▸ **WHAT THE TASK ASKS**:
Starting with the opening line of the entries below, transcribe each line exactly up to and including the one that has "这么努力地做兼职，经济方面应该压力不小。"; pictures are not copied.

▸ **RECORDS SUPPLIED**:
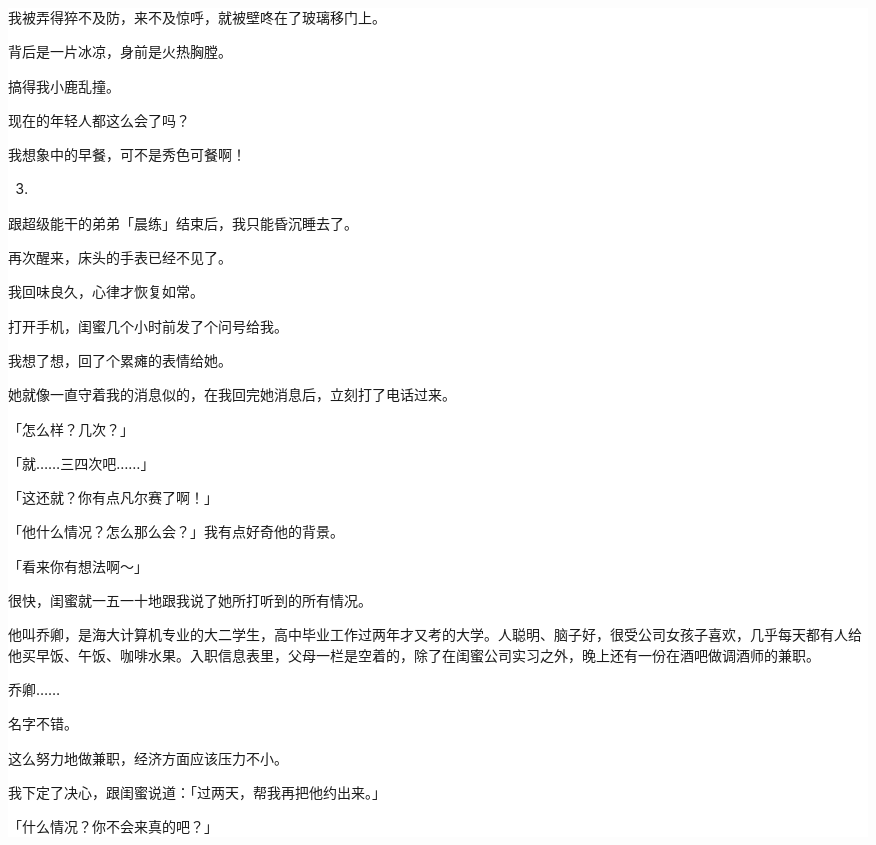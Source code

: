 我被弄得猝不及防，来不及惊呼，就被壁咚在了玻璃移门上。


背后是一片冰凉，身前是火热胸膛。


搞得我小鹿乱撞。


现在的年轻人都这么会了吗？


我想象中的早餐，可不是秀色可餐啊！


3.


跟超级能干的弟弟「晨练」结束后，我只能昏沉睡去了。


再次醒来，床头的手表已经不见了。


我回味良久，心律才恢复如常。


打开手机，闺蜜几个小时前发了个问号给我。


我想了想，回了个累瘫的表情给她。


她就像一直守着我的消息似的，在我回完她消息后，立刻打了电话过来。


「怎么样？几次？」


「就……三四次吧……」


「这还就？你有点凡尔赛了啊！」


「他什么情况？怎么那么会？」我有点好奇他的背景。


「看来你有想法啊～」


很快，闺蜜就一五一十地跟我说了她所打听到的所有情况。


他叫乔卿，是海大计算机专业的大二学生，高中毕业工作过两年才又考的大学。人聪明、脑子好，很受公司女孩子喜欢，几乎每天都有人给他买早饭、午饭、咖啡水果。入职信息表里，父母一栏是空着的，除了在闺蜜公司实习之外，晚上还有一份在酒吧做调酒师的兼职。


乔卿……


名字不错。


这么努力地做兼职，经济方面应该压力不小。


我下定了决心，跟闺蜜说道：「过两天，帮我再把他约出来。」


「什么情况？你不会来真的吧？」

▸ **RESPONSE FOR THIS EXERCISE**:
Source code

: 我被弄得猝不及防，来不及惊呼，就被壁咚在了玻璃移门上。


背后是一片冰凉，身前是火热胸膛。


搞得我小鹿乱撞。


现在的年轻人都这么会了吗？


我想象中的早餐，可不是秀色可餐啊！


3.


跟超级能干的弟弟「晨练」结束后，我只能昏沉睡去了。


再次醒来，床头的手表已经不见了。


我回味良久，心律才恢复如常。


打开手机，闺蜜几个小时前发了个问号给我。


我想了想，回了个累瘫的表情给她。


她就像一直守着我的消息似的，在我回完她消息后，立刻打了电话过来。


「怎么样？几次？」


「就……三四次吧……」


「这还就？你有点凡尔赛了啊！」


「他什么情况？怎么那么会？」我有点好奇他的背景。


「看来你有想法啊～」


很快，闺蜜就一五一十地跟我说了她所打听到的所有情况。


他叫乔卿，是海大计算机专业的大二学生，高中毕业工作过两年才又考的大学。人聪明、脑子好，很受公司女孩子喜欢，几乎每天都有人给他买早饭、午饭、咖啡水果。入职信息表里，父母一栏是空着的，除了在闺蜜公司实习之外，晚上还有一份在酒吧做调酒师的兼职。


乔卿……


名字不错。


这么努力地做兼职，经济方面应该压力不小。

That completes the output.